> Exercise instructions
Every line of the data below must be output exactly, with images left out.

> Raw data
-=-=-=-=-

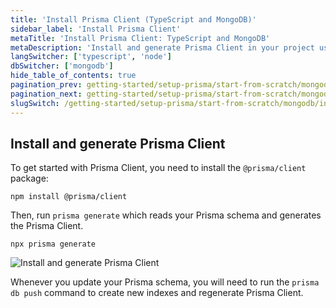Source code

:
 ```yaml
---
title: 'Install Prisma Client (TypeScript and MongoDB)'
sidebar_label: 'Install Prisma Client'
metaTitle: 'Install Prisma Client: TypeScript and MongoDB'
metaDescription: 'Install and generate Prisma Client in your project using TypeScript and MongoDB'
langSwitcher: ['typescript', 'node']
dbSwitcher: ['mongodb']
hide_table_of_contents: true
pagination_prev: getting-started/setup-prisma/start-from-scratch/mongodb/creating-the-prisma-schema-typescript-mongodb
pagination_next: getting-started/setup-prisma/start-from-scratch/mongodb/querying-the-database-typescript-mongodb
slugSwitch: /getting-started/setup-prisma/start-from-scratch/mongodb/install-prisma-client-
---
```


## Install and generate Prisma Client

To get started with Prisma Client, you need to install the `@prisma/client` package:

```terminal copy
npm install @prisma/client
```

Then, run `prisma generate` which reads your Prisma schema and generates the Prisma Client.

```terminal copy
npx prisma generate
```

![Install and generate Prisma Client](/img/getting-started/prisma-client-install-and-generate.png)

Whenever you update your Prisma schema, you will need to run the `prisma db push` command to create new indexes and regenerate Prisma Client.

-=-=-=-=-

> Answer section
Source code

:
 ```yaml
---
title: 'Install Prisma Client (TypeScript and MongoDB)'
sidebar_label: 'Install Prisma Client'
metaTitle: 'Install Prisma Client: TypeScript and MongoDB'
metaDescription: 'Install and generate Prisma Client in your project using TypeScript and MongoDB'
langSwitcher: ['typescript', 'node']
dbSwitcher: ['mongodb']
hide_table_of_contents: true
pagination_prev: getting-started/setup-prisma/start-from-scratch/mongodb/creating-the-prisma-schema-typescript-mongodb
pagination_next: getting-started/setup-prisma/start-from-scratch/mongodb/querying-the-database-typescript-mongodb
slugSwitch: /getting-started/setup-prisma/start-from-scratch/mongodb/install-prisma-client-
---
```


## Install and generate Prisma Client

To get started with Prisma Client, you need to install the `@prisma/client` package:

```terminal copy
npm install @prisma/client
```

Then, run `prisma generate` which reads your Prisma schema and generates the Prisma Client.

```terminal copy
npx prisma generate
```

![Install and generate Prisma Client](/img/getting-started/prisma-client-install-and-generate.png)

Whenever you update your Prisma schema, you will need to run the `prisma db push` command to create new indexes and regenerate Prisma Client.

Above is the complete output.